France culture – Aboubakar Soumahoro joue collectif depuis près de vingt ans. Aujourd’hui, il en a 42 et vient de siéger pour la première fois ce jeudi dans un parlement dominé par l’alliance des droites. Diplômé d’un master en sociologie, syndicaliste d’abord, défenseurs des « bracciante », ceux qui travaillent avec leurs bras, il a créé plusieurs comités pour ces immigrés exploités dans les champs de tomates et autres légumes en Italie. Lui l’a vécu dans sa chair quand il est arrivé à l’âge de 19 ans.
« On est plongé directement dans les difficultés de la vie, dans l’exploitation, dans les discriminations ; tous genres de difficultés du point de vue du travail. J’étais sans abri, je me suis retrouvé en Italie et j’ai dormi dans les champs, dans la rue. Et en même temps j’ai lutté pour sortir de cette boue de l’exploitation. »

Ce n’était pas vraiment l’Italie qu’il imaginait avant de quitter la Côte d’Ivoire lui le cireur de chaussure plein de rêve.
« Chaque chaussure que je cirais les jours où je n’allais pas à l’école, je voyais dans le reflet de ces chaussures un rêve. Le rêve, c’était de me dire : ‘Voilà, un jour j’aimerais aller dans ce pays, l’Italie’. Pour moi, c’était Alice au pays des merveilles, c’était le rêve. J’avais un amour fou pour l’Italie et les revues de mode. J’avais un album dans lequel j’encadrais des photos de mode italienne, d’habits que j’avais découpés avec des ciseaux dans les magazines. Et en même temps j’avais aussi de l’amour pour la langue de Baudelaire, pour Aimé Césaire, pour Fanon et les damnés de la terre. »
Changer les mentalités pour contrer le racisme en Italie
S’il se dit préoccupé par les possibles retours en arrière du futur gouvernement Meloni sur les droits civiques notamment, Aboubakar Soumahoro veut mener un combat législatif sur ce qu’il connaît par cœur l’exploitation par le travail, la discrimination dans un pays où la différence n’est pas vraiment bien acceptée.
« L’Italie n’est pas un pays raciste mais il y a le phénomène du racisme en Italie. Pourtant, peu importe que l’on soit blanc, noir, rouge, homosexuels, lesbiennes, musulmans, chrétiens, non-croyants, dans un État laïque, il faudrait qu’on ait la pluralité à l’intérieur du débat public, politique et au sein même du Parlement. Mais je me rends qu’en Italie on n’est pas dans la normalité. »

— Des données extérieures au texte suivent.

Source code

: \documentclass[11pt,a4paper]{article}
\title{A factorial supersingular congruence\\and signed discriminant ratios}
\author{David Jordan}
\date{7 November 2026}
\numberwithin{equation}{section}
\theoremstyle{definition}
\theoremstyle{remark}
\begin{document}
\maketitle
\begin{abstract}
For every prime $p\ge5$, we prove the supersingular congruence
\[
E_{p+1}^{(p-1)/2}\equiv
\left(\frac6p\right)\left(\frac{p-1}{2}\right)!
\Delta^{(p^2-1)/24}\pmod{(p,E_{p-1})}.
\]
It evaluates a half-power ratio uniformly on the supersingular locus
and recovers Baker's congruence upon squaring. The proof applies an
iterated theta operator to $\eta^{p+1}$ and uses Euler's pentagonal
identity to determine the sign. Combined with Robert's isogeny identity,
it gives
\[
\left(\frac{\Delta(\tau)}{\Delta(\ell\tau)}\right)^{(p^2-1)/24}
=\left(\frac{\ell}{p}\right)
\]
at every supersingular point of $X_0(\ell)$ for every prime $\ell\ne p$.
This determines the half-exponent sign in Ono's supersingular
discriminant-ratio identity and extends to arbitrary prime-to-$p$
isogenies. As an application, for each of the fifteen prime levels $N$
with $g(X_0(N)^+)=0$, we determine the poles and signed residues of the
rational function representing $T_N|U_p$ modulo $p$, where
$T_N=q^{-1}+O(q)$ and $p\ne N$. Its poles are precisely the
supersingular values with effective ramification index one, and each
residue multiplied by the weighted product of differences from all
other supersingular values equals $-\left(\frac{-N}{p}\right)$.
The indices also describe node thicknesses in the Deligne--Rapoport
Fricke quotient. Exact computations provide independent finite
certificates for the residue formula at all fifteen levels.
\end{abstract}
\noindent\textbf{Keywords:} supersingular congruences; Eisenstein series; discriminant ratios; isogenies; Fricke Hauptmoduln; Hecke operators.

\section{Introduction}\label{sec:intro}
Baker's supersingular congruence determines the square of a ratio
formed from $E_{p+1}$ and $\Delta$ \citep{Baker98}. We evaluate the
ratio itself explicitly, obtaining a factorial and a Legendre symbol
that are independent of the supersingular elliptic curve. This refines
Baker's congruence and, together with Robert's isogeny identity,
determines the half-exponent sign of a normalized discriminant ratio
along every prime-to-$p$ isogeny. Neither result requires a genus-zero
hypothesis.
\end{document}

Car il n’y a qu’un député noir au parlement italien. Ce parlement qui surgit juste derrière nous et devant lequel il s’était enchainé il y a quelques mois pour obtenir un rendez-vous avec Mario Draghi et défendre les travailleurs exploités.
« On se retrouve exactement là où je me suis enchaîné la dernière fois devant le parlement. Aujourd’hui, j’entends la police me dire : ‘Son excellence, honorable député’. Ce sont les mêmes policiers qui hier surveillaient nos manifestations. »
Aboubakar Soumahoro n’oubliera personne, dit-il. Ni ces policiers, ni les riches qui ne doivent pas pleurer selon ces mots mais surtout pas les invisibles ceux pour qui et par qui il a été élu. Lui, le migrant, va défendre le droit à migrer, le droit à travailler dans la dignité sans jamais oublier les paroles de sa mère.